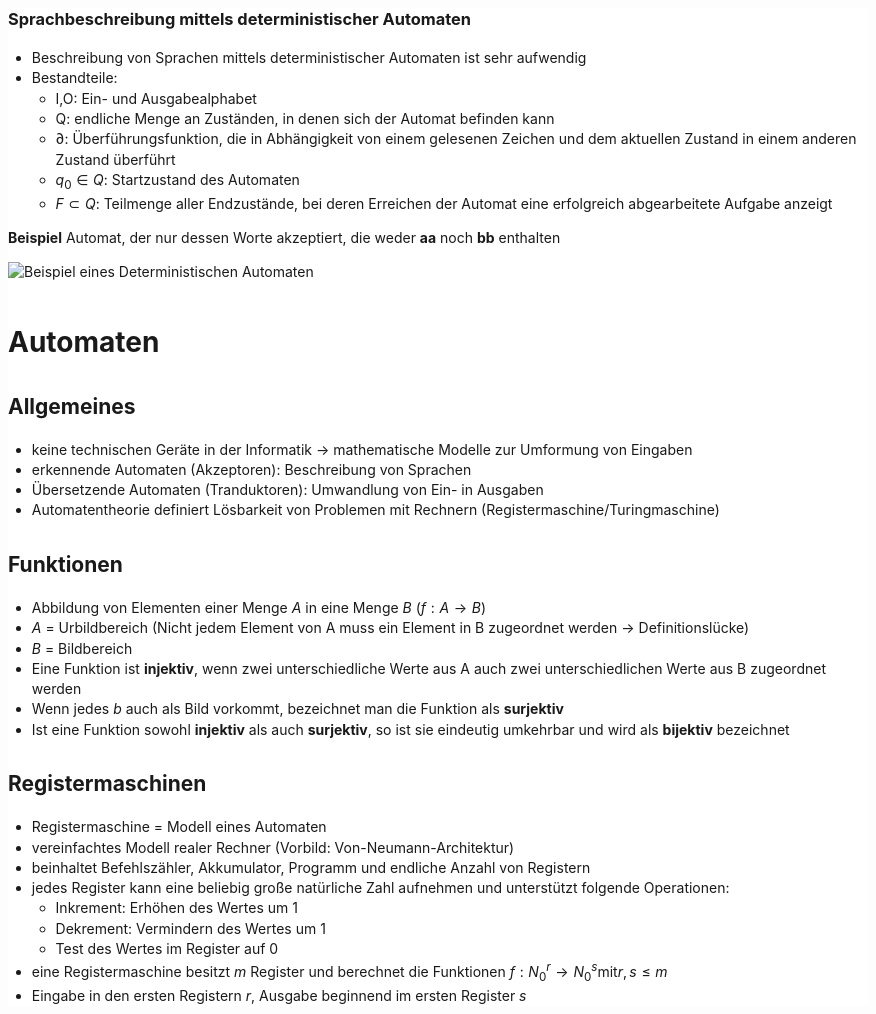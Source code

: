 ### Sprachbeschreibung mittels deterministischer Automaten

- Beschreibung von Sprachen mittels deterministischer Automaten ist sehr aufwendig
- Bestandteile:
	- I,O: Ein- und Ausgabealphabet
	- Q: endliche Menge an Zuständen, in denen sich der Automat befinden kann
	- $\partial$: Überführungsfunktion, die in Abhängigkeit von einem gelesenen Zeichen und dem aktuellen Zustand in einem anderen Zustand überführt
	- $q_0 \in Q$: Startzustand des Automaten
	- $F \subset Q$: Teilmenge aller Endzustände, bei deren Erreichen der Automat eine erfolgreich abgearbeitete Aufgabe anzeigt

**Beispiel**
Automat, der nur dessen Worte akzeptiert, die weder **aa** noch **bb** enthalten

![Beispiel eines Deterministischen Automaten](https://steve2955.github.io/dhge-pi19-sem2/INV/IMG/Deterministischer-Automat.JPG)

# Automaten

## Allgemeines

- keine technischen Geräte in der Informatik -> mathematische Modelle zur Umformung von Eingaben
- erkennende Automaten (Akzeptoren): Beschreibung von Sprachen
- Übersetzende Automaten (Tranduktoren): Umwandlung von Ein- in Ausgaben
- Automatentheorie definiert Lösbarkeit von Problemen mit Rechnern (Registermaschine/Turingmaschine)

## Funktionen

- Abbildung von Elementen einer Menge $A$ in eine Menge $B$ ($f: A\rightarrow B$)
- $A$ = Urbildbereich (Nicht jedem Element von A muss ein Element in B zugeordnet werden -> Definitionslücke)
- $B$ = Bildbereich
- Eine Funktion ist __injektiv__, wenn zwei unterschiedliche Werte aus A auch zwei unterschiedlichen Werte aus B zugeordnet werden
- Wenn jedes $b$ auch als Bild vorkommt, bezeichnet man die Funktion als __surjektiv__
- Ist eine Funktion sowohl __injektiv__ als auch __surjektiv__, so ist sie eindeutig umkehrbar und wird als __bijektiv__ bezeichnet

## Registermaschinen

- Registermaschine = Modell eines Automaten
- vereinfachtes Modell realer Rechner (Vorbild: Von-Neumann-Architektur)
- beinhaltet Befehlszähler, Akkumulator, Programm und endliche Anzahl von Registern
- jedes Register kann eine beliebig große natürliche Zahl aufnehmen und unterstützt folgende Operationen:
	- Inkrement: Erhöhen des Wertes um 1
	- Dekrement: Vermindern des Wertes um 1
	- Test des Wertes im Register auf 0
- eine Registermaschine besitzt $m$ Register und berechnet die Funktionen $f:N^r_0 \rightarrow N^s_0 \text{mit} r,s \leq m$
- Eingabe in den ersten Registern $r$, Ausgabe beginnend im ersten Register $s$
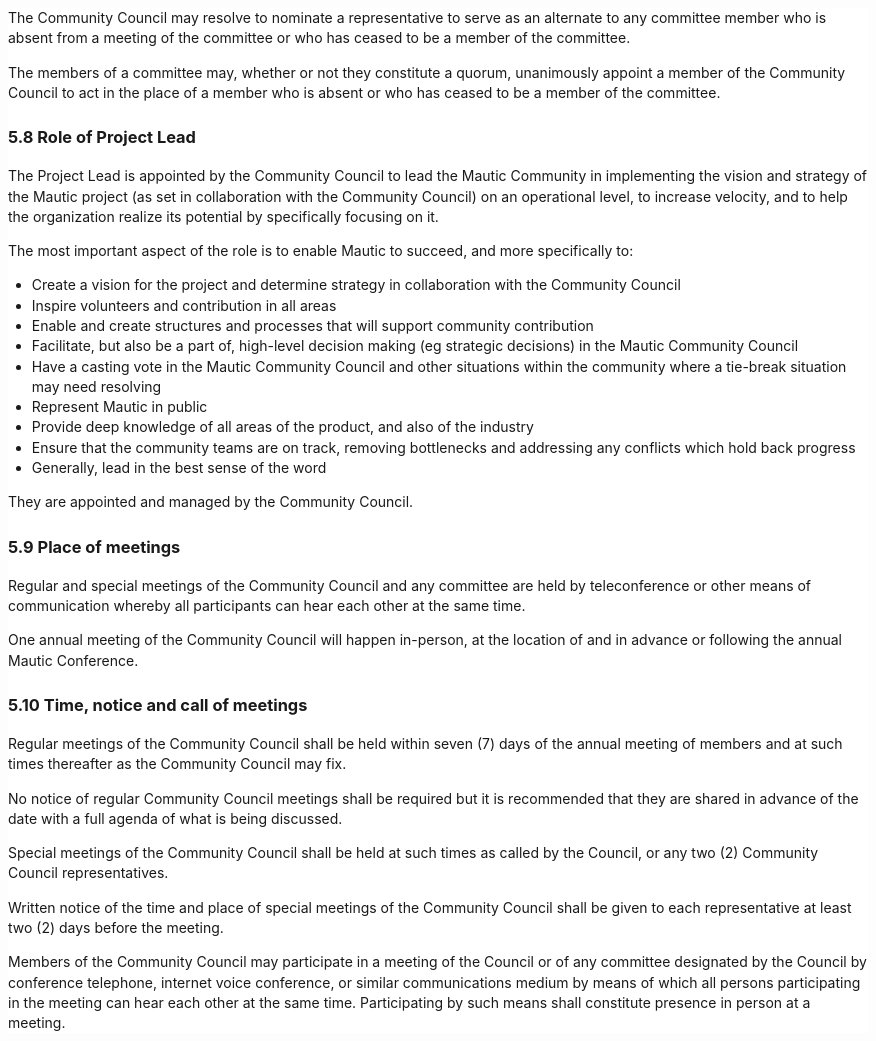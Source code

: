 The Community Council may resolve to nominate a representative to serve as an alternate to any committee member who is absent from a meeting of the committee or who has ceased to be a member of the committee.

The members of a committee may, whether or not they constitute a quorum, unanimously appoint a member of the Community Council to act in the place of a member who is absent or who has ceased to be a member of the committee.

### 5.8 Role of Project Lead

The Project Lead is appointed by the Community Council to lead the Mautic Community in implementing the vision and strategy of the Mautic project (as set in collaboration with the Community Council) on an operational level, to increase velocity, and to help the organization realize its potential by specifically focusing on it.

The most important aspect of the role is to enable Mautic to succeed, and more specifically to:

- Create a vision for the project and determine strategy in collaboration with the Community Council
- Inspire volunteers and contribution in all areas
- Enable and create structures and processes that will support community contribution
- Facilitate, but also be a part of, high-level decision making (eg strategic decisions) in the Mautic Community Council
- Have a casting vote in the Mautic Community Council and other situations within the community where a tie-break situation may need resolving
- Represent Mautic in public
- Provide deep knowledge of all areas of the product, and also of the industry
- Ensure that the community teams are on track, removing bottlenecks and addressing any conflicts which hold back progress
- Generally, lead in the best sense of the word

They are appointed and managed by the Community Council.

### 5.9 Place of meetings

Regular and special meetings of the Community Council and any committee are held by teleconference or other means of communication whereby all participants can hear each other at the same time.

One annual meeting of the Community Council will happen in-person, at the location of and in advance or following the annual Mautic Conference.

### 5.10 Time, notice and call of meetings

Regular meetings of the Community Council shall be held within seven (7) days of the annual meeting of members and at such times thereafter as the Community Council may fix.

No notice of regular Community Council meetings shall be required but it is recommended that they are shared in advance of the date with a full agenda of what is being discussed.

Special meetings of the Community Council shall be held at such times as called by the Council, or any two (2) Community Council representatives.

Written notice of the time and place of special meetings of the Community Council shall be given to each representative at least two (2) days before the meeting.

Members of the Community Council may participate in a meeting of the Council or of any committee designated by the Council by conference telephone, internet voice conference, or similar communications medium by means of which all persons participating in the meeting can hear each other at the same time. Participating by such means shall constitute presence in person at a meeting.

» **Problem statement**: When you transcribe the entries above, begin at their first line, end with the line containing "- $\partial$: Überführungsfunktion, die", and copy each line exactly without any picture.

» **Response to the task**:
Source code

: ### Sprachbeschreibung mittels deterministischer Automaten

- Beschreibung von Sprachen mittels deterministischer Automaten ist sehr aufwendig
- Bestandteile:
	- I,O: Ein- und Ausgabealphabet
	- Q: endliche Menge an Zuständen, in denen sich der Automat befinden kann
	- $\partial$: Überführungsfunktion, die in Abhängigkeit von einem gelesenen Zeichen und dem aktuellen Zustand in einem anderen Zustand überführt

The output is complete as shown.